- Problem: Copy every record word for word. Pictures are not part of the copy.

### Supplied data ###

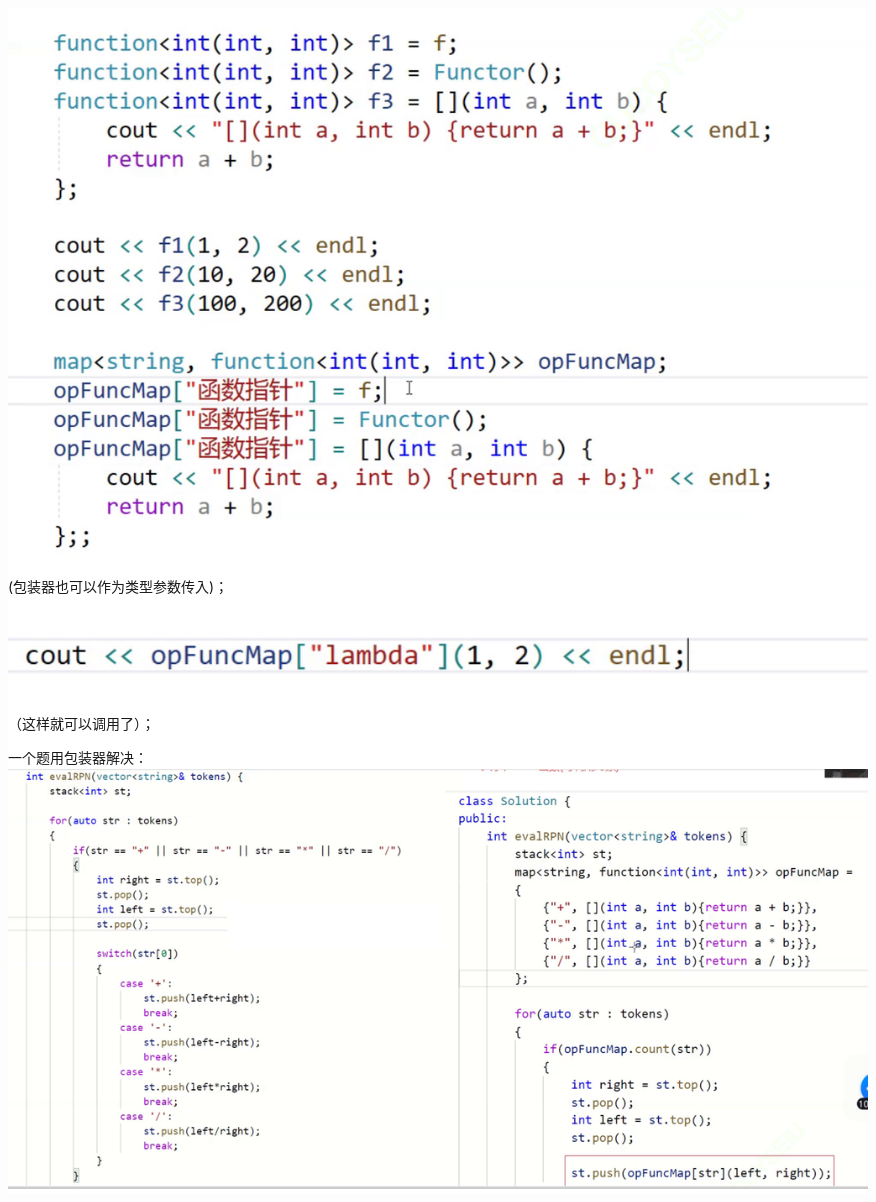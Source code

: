 ![image-20240521201414150](C++学习笔记.assets/image-20240521201414150.png)

(包装器也可以作为类型参数传入)；

![image-20240521201722607](C++学习笔记.assets/image-20240521201722607.png)

（这样就可以调用了）；

一个题用包装器解决：
![image-20240521202418856](C++学习笔记.assets/image-20240521202418856.png)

###

- Task result:
Source code

: ![image-20240521201414150](C++学习笔记.assets/image-20240521201414150.png)

(包装器也可以作为类型参数传入)；

![image-20240521201722607](C++学习笔记.assets/image-20240521201722607.png)

（这样就可以调用了）；

一个题用包装器解决：
![image-20240521202418856](C++学习笔记.assets/image-20240521202418856.png)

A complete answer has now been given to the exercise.